Het Office des Cités Africaines kreeg in de belangrijkste steden van de kolonie (Leopoldville, Stanleyville, Usumbura, Elisabethville) een terrein toegewezen door het lokale bestuur met de opdracht er een woonwijk voor Afrikanen te construeren. Deze organisatie zou – niet onbelangrijk – onder leiding van het hoofdkwartier in Brussel instaan voor de opbouw van de wijk, van planning tot afwerking. Deze volledige controle maakte het mogelijk voor de overheid om vanuit het moederland een aantal zeer typerende, koloniale ideeën te introduceren in de stedenbouw en architectuur van deze woonwijk. Een uitgebreide masterstudie aan de vakgroep Architectuur en Stedenbouw aan de Universiteit Gent onderzocht de principes en concepten die aan de basis lagen van  de woonwijk Ruashi in Lubumbashi, die door het O.C.A. werd gepland en uitgevoerd tussen 1954 en de Congolese onafhankelijkheid.

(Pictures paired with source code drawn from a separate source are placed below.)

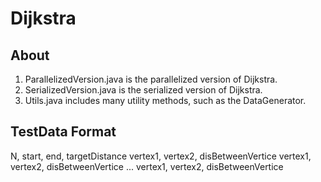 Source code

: # Dijkstra

## About
1. ParallelizedVersion.java is the parallelized version of Dijkstra.
2. SerializedVersion.java is the serialized version of Dijkstra.
3. Utils.java includes many utility methods, such as the DataGenerator.


## TestData Format
N, start, end, targetDistance
vertex1, vertex2, disBetweenVertice
vertex1, vertex2, disBetweenVertice
...
vertex1, vertex2, disBetweenVertice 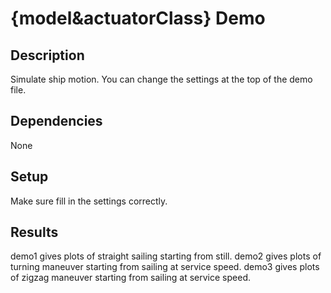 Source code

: # {model&actuatorClass} Demo

## Description

Simulate ship motion. You can change the settings at the top of the demo file.

## Dependencies

None

## Setup

Make sure fill in the settings correctly.

## Results

demo1 gives plots of straight sailing starting from still.
demo2 gives plots of turning maneuver starting from sailing at service speed.
demo3 gives plots of zigzag maneuver starting from sailing at service speed.
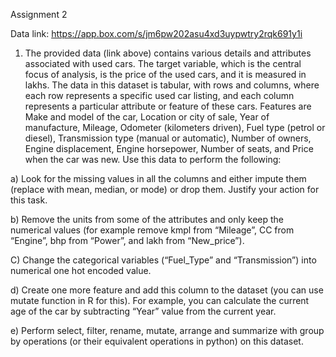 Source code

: Assignment 2

Data link: https://app.box.com/s/jm6pw202asu4xd3uypwtry2rqk691y1i

1) The provided data (link above) contains various details and attributes associated with used cars. The
target variable, which is the central focus of analysis, is the price of the used cars, and it is measured in
lakhs. The data in this dataset is tabular, with rows and columns, where each row represents a specific
used car listing, and each column represents a particular attribute or feature of these cars. Features are
Make and model of the car, Location or city of sale, Year of manufacture, Mileage, Odometer
(kilometers driven), Fuel type (petrol or diesel), Transmission type (manual or automatic), Number of
owners, Engine displacement, Engine horsepower, Number of seats, and Price when the car was new.
Use this data to perform the following:

a) Look for the missing values in all the columns and either impute them (replace with mean,
median, or mode) or drop them. Justify your action for this task. 

b) Remove the units from some of the attributes and only keep the numerical values (for
example remove kmpl from “Mileage”, CC from “Engine”, bhp from “Power”, and lakh from
“New_price”). 

C) Change the categorical variables (“Fuel_Type” and “Transmission”) into numerical one hot
encoded value.

d) Create one more feature and add this column to the dataset (you can use mutate function in
R for this). For example, you can calculate the current age of the car by subtracting “Year” value
from the current year.

e) Perform select, filter, rename, mutate, arrange and summarize with group by operations (or
their equivalent operations in python) on this dataset.
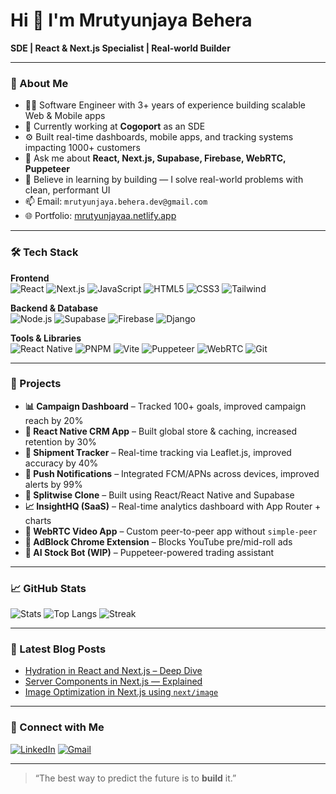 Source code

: # Hi 👋 I'm Mrutyunjaya Behera

**SDE | React & Next.js Specialist | Real-world Builder**

---

### 🧠 About Me

- 👨‍💻 Software Engineer with 3+ years of experience building scalable Web & Mobile apps  
- 🔭 Currently working at **Cogoport** as an SDE  
- ⚙️ Built real-time dashboards, mobile apps, and tracking systems impacting 1000+ customers  
- 💬 Ask me about **React, Next.js, Supabase, Firebase, WebRTC, Puppeteer**  
- 🧠 Believe in learning by building — I solve real-world problems with clean, performant UI  
- 📫 Email: `mrutyunjaya.behera.dev@gmail.com`  
- 🌐 Portfolio: [mrutyunjayaa.netlify.app](https://mrutyunjayaa.netlify.app/)  

---

### 🛠️ Tech Stack

**Frontend**  
![React](https://img.shields.io/badge/React-20232A?style=for-the-badge&logo=react&logoColor=61DAFB)
![Next.js](https://img.shields.io/badge/Next.js-000000?style=for-the-badge&logo=next.js&logoColor=white)
![JavaScript](https://img.shields.io/badge/JavaScript-F7DF1E?style=for-the-badge&logo=javascript&logoColor=black)
![HTML5](https://img.shields.io/badge/HTML5-E34F26?style=for-the-badge&logo=html5&logoColor=white)
![CSS3](https://img.shields.io/badge/CSS3-1572B6?style=for-the-badge&logo=css3&logoColor=white)
![Tailwind](https://img.shields.io/badge/TailwindCSS-38B2AC?style=for-the-badge&logo=tailwind-css&logoColor=white)

**Backend & Database**  
![Node.js](https://img.shields.io/badge/Node.js-339933?style=for-the-badge&logo=node.js&logoColor=white)
![Supabase](https://img.shields.io/badge/Supabase-3ECF8E?style=for-the-badge&logo=supabase&logoColor=white)
![Firebase](https://img.shields.io/badge/Firebase-FFCA28?style=for-the-badge&logo=firebase&logoColor=black)
![Django](https://img.shields.io/badge/Django-092E20?style=for-the-badge&logo=django&logoColor=white)

**Tools & Libraries**  
![React Native](https://img.shields.io/badge/React_Native-20232A?style=for-the-badge&logo=react&logoColor=61DAFB)
![PNPM](https://img.shields.io/badge/PNPM-F69220?style=for-the-badge&logo=pnpm&logoColor=black)
![Vite](https://img.shields.io/badge/Vite-646CFF?style=for-the-badge&logo=vite&logoColor=white)
![Puppeteer](https://img.shields.io/badge/Puppeteer-40B5A4?style=for-the-badge&logo=puppeteer&logoColor=white)
![WebRTC](https://img.shields.io/badge/WebRTC-333333?style=for-the-badge&logo=webrtc&logoColor=white)
![Git](https://img.shields.io/badge/Git-F05032?style=for-the-badge&logo=git&logoColor=white)

---

### 🚀 Projects

- **📊 Campaign Dashboard** – Tracked 100+ goals, improved campaign reach by 20%  
- **📱 React Native CRM App** – Built global store & caching, increased retention by 30%  
- **🚢 Shipment Tracker** – Real-time tracking via Leaflet.js, improved accuracy by 40%  
- **💬 Push Notifications** – Integrated FCM/APNs across devices, improved alerts by 99%  
- **🧠 Splitwise Clone** – Built using React/React Native and Supabase  
- **📈 InsightHQ (SaaS)** – Real-time analytics dashboard with App Router + charts  
- **🎥 WebRTC Video App** – Custom peer-to-peer app without `simple-peer`  
- **🧪 AdBlock Chrome Extension** – Blocks YouTube pre/mid-roll ads  
- **🤖 AI Stock Bot (WIP)** – Puppeteer-powered trading assistant  

---

### 📈 GitHub Stats

![Stats](https://github-readme-stats.vercel.app/api?username=MrutyunjayaB&show_icons=true&theme=radical)
![Top Langs](https://github-readme-stats.vercel.app/api/top-langs/?username=MrutyunjayaB&layout=compact&theme=radical)
![Streak](https://github-readme-streak-stats.herokuapp.com/?user=MrutyunjayaB&theme=radical)

---

### 📝 Latest Blog Posts

- [Hydration in React and Next.js – Deep Dive](https://medium.com/@mrutyunjayaa/hydration-in-next-js-why-it-breaks-and-how-to-fix-it-professionally-xxxx)  
- [Server Components in Next.js — Explained](https://medium.com/@mrutyunjayaa/server-components-nextjs-guide-xxxx)  
- [Image Optimization in Next.js using `next/image`](https://medium.com/@mrutyunjayaa/image-optimization-nextjs-xxxx)  

---

### 🤝 Connect with Me

[![LinkedIn](https://img.shields.io/badge/LinkedIn-blue?logo=linkedin&logoColor=white)](https://linkedin.com/in/mrutyunjaya-behera-07172b1a6)
[![Gmail](https://img.shields.io/badge/Gmail-red?logo=gmail&logoColor=white)](mailto:mrutyunjaya.9029@gmail.com)

---

> “The best way to predict the future is to **build** it.”

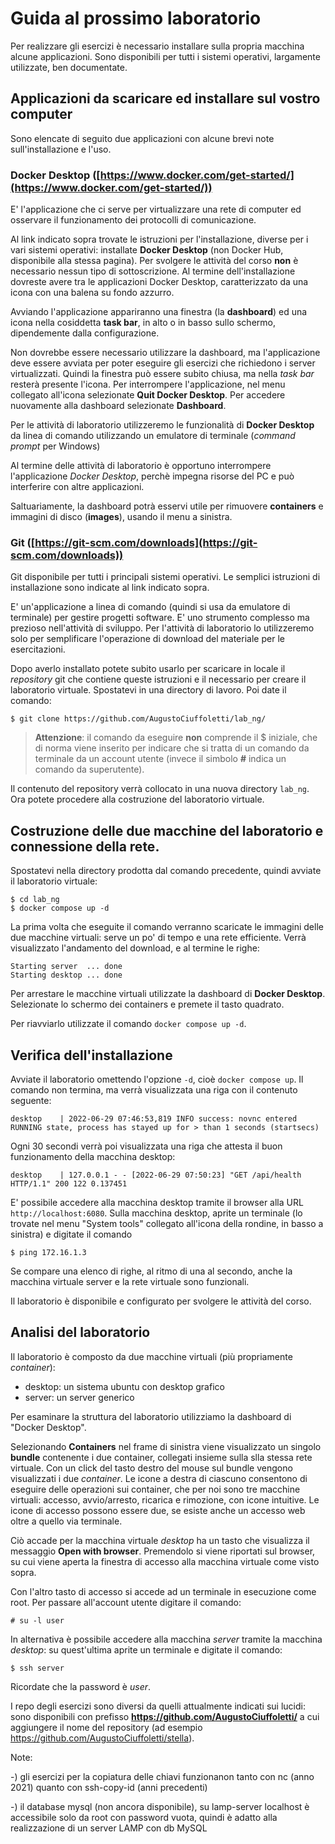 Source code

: # Guida al prossimo laboratorio
Per realizzare gli esercizi è necessario installare sulla propria macchina alcune applicazioni. Sono disponibili per tutti i sistemi operativi, largamente utilizzate, ben documentate.

## Applicazioni da scaricare ed installare sul vostro computer

Sono elencate di seguito due applicazioni con alcune brevi note sull'installazione e l'uso.

### Docker Desktop ([https://www.docker.com/get-started/](https://www.docker.com/get-started/))

E' l'applicazione che ci serve per virtualizzare una rete di computer ed osservare il funzionamento dei protocolli di comunicazione.

Al link indicato sopra trovate le istruzioni per l'installazione, diverse per i vari sistemi operativi: installate **Docker Desktop** (non Docker Hub, disponibile alla stessa pagina). Per svolgere le attività del corso **non** è necessario nessun tipo di sottoscrizione. Al termine dell'installazione dovreste avere tra le applicazioni Docker Desktop, caratterizzato da una icona con una balena su fondo azzurro.

Avviando l'applicazione appariranno una finestra (la **dashboard**) ed una icona nella cosiddetta **task bar**, in alto o in basso sullo schermo, dipendemente dalla configurazione.

Non dovrebbe essere necessario utilizzare la dashboard, ma l'applicazione deve essere avviata per poter eseguire gli esercizi che richiedono i server virtualizzati. Quindi la finestra può essere subito chiusa, ma nella *task bar* resterà presente l'icona. Per interrompere l'applicazione, nel menu collegato all'icona selezionate **Quit Docker Desktop**. Per accedere nuovamente alla dashboard selezionate **Dashboard**.

Per le attività di laboratorio utilizzeremo le funzionalità di **Docker Desktop** da linea di comando utilizzando un emulatore di terminale (*command prompt* per Windows)

Al termine delle attività di laboratorio è opportuno interrompere l'applicazione *Docker Desktop*, perchè impegna risorse del PC e può interferire con altre applicazioni.

Saltuariamente, la dashboard potrà esservi utile per rimuovere **containers** e immagini di disco (**images**), usando il menu a sinistra.

### Git ([https://git-scm.com/downloads](https://git-scm.com/downloads))

Git disponibile per tutti i principali sistemi operativi. Le semplici istruzioni di installazione sono indicate al link indicato sopra.

E' un'applicazione a linea di comando (quindi si usa da emulatore di terminale) per gestire progetti software. E' uno strumento complesso ma prezioso nell'attività di sviluppo. Per l'attività di laboratorio lo utilizzeremo solo per semplificare l'operazione di download del materiale per le esercitazioni.

Dopo averlo installato potete subito usarlo per scaricare in locale il *repository* git che contiene queste istruzioni e il necessario per creare il laboratorio virtuale. Spostatevi in una directory di lavoro. Poi date il comando:

    $ git clone https://github.com/AugustoCiuffoletti/lab_ng/

> **Attenzione**: il comando da eseguire **non** comprende il $ iniziale, che di norma viene inserito per indicare che si tratta di un comando da terminale da un account utente (invece il simbolo **#** indica un comando da superutente).

Il contenuto del repository verrà collocato in una nuova directory `lab_ng`. Ora potete procedere alla costruzione del laboratorio virtuale.

## Costruzione delle due macchine del laboratorio e connessione della rete.

Spostatevi nella directory prodotta dal comando precedente, quindi avviate il laboratorio virtuale:

    $ cd lab_ng
    $ docker compose up -d

La prima volta che eseguite il comando verranno scaricate le immagini delle due macchine virtuali: serve un po' di tempo e una rete efficiente. Verrà visualizzato l'andamento del download, e al termine le righe:

    Starting server  ... done
    Starting desktop ... done

Per arrestare le macchine virtuali utilizzate la dashboard di **Docker Desktop**. Selezionate lo schermo dei containers e premete il tasto quadrato.

Per riavviarlo utilizzate il comando `docker compose up -d`. 

## Verifica dell'installazione 

Avviate il laboratorio omettendo l'opzione `-d`, cioè `docker compose up`. Il comando non termina, ma verrà visualizzata una riga con il contenuto seguente:

    desktop    | 2022-06-29 07:46:53,819 INFO success: novnc entered RUNNING state, process has stayed up for > than 1 seconds (startsecs)

Ogni 30 secondi verrà poi visualizzata una riga che attesta il buon funzionamento della macchina desktop:

    desktop    | 127.0.0.1 - - [2022-06-29 07:50:23] "GET /api/health HTTP/1.1" 200 122 0.137451
    
E' possibile accedere alla macchina desktop tramite il browser alla URL `http://localhost:6080`. Sulla macchina desktop, aprite un terminale (lo trovate nel menu "System tools" collegato all'icona della rondine, in basso a sinistra) e digitate il comando

    $ ping 172.16.1.3

Se compare una elenco di righe, al ritmo di una al secondo, anche la macchina virtuale server e la rete virtuale sono funzionali.

Il laboratorio è disponibile e configurato per svolgere le attività del corso.

## Analisi del laboratorio

Il laboratorio è composto da due macchine virtuali (più propriamente *container*):

- desktop: un sistema ubuntu con desktop grafico
- server: un server generico

Per esaminare la struttura del laboratorio utilizziamo la dashboard di "Docker Desktop".

Selezionando **Containers** nel frame di sinistra viene visualizzato un singolo **bundle** contenente i due container, collegati insieme sulla slla stessa rete virtuale. Con un click del tasto destro del mouse sul bundle vengono visualizzati i due *container*. Le icone a destra di ciascuno consentono di eseguire delle operazioni sui container, che per noi sono tre macchine virtuali: accesso, avvio/arresto, ricarica e rimozione, con icone intuitive. Le icone di accesso possono essere due, se esiste anche un accesso web oltre a quello via terminale.

Ciò accade per la macchina virtuale *desktop* ha un tasto che visualizza il messaggio **Open with browser**. Premendolo si viene riportati sul browser, su cui viene aperta la finestra di accesso alla macchina virtuale come visto sopra. 

Con l'altro tasto di accesso si accede ad un terminale in esecuzione come root. Per passare all'account utente digitare il comando:

    # su -l user 

In alternativa è possibile accedere alla macchina *server* tramite la macchina *desktop*: su quest'ultima aprite un terminale e digitate il comando:

    $ ssh server
    
Ricordate che la password è *user*.

I repo degli esercizi sono diversi da quelli attualmente indicati sui lucidi: sono disponibili con prefisso **https://github.com/AugustoCiuffoletti/** a cui aggiungere il nome del repository (ad esempio https://github.com/AugustoCiuffoletti/stella).

Note:

-) gli esercizi per la copiatura delle chiavi funzionanon tanto con nc (anno 2021) quanto con ssh-copy-id (anni precedenti)

-) il database mysql (non ancora disponibile), su lamp-server localhost è accessibile solo da root con password vuota, quindi è adatto alla realizzazione di un server LAMP con db MySQL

Het koloniale gedachtegoed dat achter de modellen van de O.C.A.-woonwijken schuilt, geeft zijn dubieuze karakter pas bloot na grondig onderzoek van originele briefwisseling en kaarten, die bewaard worden in de Afrikaanse Archieven te Brussel. De precieze inplanting en uitgekiende lay-out van Ruashi verraden een angst van de kolonisten voor een te grote Congolese mensenmassa. Zo moesten brede lanen tussen vijf afgescheiden quartiers een voldoende controle garanderen. Naast deze theoretische principes legde het bronmateriaal echter een discrepantie bloot tussen de rigoureuze ideeën van (een aantal figuren van) het planningsorgaan en hun implementatie in de ontwerpen die door verschillende partijen naar voor geschoven werden. De voelbare spanning tussen verschillende belanghebbenden buiten én binnen het O.C.A. tilt het verhaal van deze parastatale organisatie tot een hoger, zeer interessant maar complex niveau.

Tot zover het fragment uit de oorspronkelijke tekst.